» AIM OF THE EXERCISE
Lines to return, exactly: from the line with "## Advanced Testing" to the line with "- [Mutation Testing](#)" in the entries below, both included.

[[ EXERCISE INPUTS, beginning ]]

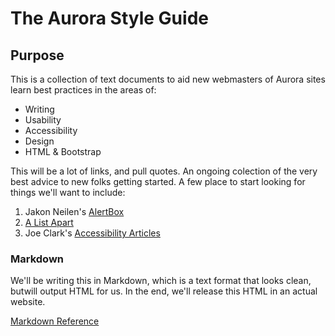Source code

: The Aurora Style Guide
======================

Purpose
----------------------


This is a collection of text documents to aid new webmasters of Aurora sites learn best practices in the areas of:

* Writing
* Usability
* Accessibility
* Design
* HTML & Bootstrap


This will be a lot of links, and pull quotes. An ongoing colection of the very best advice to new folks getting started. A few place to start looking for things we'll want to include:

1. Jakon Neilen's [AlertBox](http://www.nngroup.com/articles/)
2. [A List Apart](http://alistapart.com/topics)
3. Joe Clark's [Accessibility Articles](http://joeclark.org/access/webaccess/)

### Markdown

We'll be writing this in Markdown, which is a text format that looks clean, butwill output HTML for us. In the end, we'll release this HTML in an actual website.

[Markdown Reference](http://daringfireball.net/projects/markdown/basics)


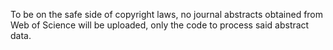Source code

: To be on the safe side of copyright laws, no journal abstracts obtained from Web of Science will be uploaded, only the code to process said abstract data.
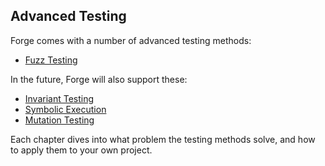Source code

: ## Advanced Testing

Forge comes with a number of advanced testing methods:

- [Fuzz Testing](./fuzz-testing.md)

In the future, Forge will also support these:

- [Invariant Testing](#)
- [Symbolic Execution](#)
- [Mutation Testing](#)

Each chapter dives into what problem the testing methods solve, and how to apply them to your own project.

[[ EXERCISE INPUTS, end ]]
[[ EXERCISE INPUTS, beginning ]]

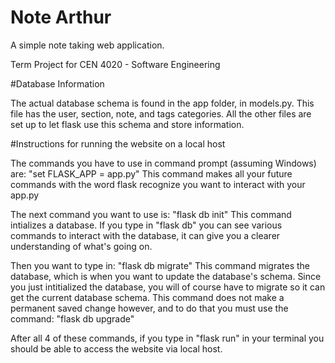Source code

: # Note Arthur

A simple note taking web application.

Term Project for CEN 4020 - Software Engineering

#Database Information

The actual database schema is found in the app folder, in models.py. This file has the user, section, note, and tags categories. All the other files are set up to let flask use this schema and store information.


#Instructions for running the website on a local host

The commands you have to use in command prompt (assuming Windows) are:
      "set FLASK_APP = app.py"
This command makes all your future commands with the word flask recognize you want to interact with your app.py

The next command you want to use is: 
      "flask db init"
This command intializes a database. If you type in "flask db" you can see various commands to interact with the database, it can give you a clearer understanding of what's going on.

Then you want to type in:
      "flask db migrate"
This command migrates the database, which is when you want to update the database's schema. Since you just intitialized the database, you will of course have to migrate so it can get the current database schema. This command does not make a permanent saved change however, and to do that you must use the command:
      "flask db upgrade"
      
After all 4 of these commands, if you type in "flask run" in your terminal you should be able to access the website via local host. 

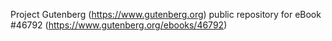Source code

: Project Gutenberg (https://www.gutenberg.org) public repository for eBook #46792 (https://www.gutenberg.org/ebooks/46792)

[[ EXERCISE INPUTS, end ]]
[[ EXERCISE INPUTS, beginning ]]

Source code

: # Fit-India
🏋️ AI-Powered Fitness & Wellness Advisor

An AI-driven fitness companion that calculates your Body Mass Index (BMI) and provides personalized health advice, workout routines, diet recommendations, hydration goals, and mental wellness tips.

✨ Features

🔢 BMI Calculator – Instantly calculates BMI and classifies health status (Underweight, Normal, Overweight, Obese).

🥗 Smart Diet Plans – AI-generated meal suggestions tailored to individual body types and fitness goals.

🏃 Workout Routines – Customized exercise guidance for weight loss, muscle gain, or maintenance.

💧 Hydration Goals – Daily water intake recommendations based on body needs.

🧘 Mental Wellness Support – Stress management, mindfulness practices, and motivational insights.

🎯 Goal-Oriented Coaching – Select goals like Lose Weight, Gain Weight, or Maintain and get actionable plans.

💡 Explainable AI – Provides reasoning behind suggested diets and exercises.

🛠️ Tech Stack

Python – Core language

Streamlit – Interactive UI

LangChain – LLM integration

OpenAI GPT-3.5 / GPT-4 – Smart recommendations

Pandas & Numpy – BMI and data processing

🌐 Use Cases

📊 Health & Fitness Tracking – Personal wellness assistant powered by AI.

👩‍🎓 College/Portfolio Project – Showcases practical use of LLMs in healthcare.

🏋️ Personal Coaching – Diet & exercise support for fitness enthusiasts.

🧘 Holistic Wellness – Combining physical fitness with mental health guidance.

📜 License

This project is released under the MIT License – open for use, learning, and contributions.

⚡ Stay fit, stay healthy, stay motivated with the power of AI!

[[ EXERCISE INPUTS, end ]]

» FINISHED EXERCISE
: ## Advanced Testing

Forge comes with a number of advanced testing methods:

- [Fuzz Testing](./fuzz-testing.md)

In the future, Forge will also support these:

- [Invariant Testing](#)
- [Symbolic Execution](#)
- [Mutation Testing](#)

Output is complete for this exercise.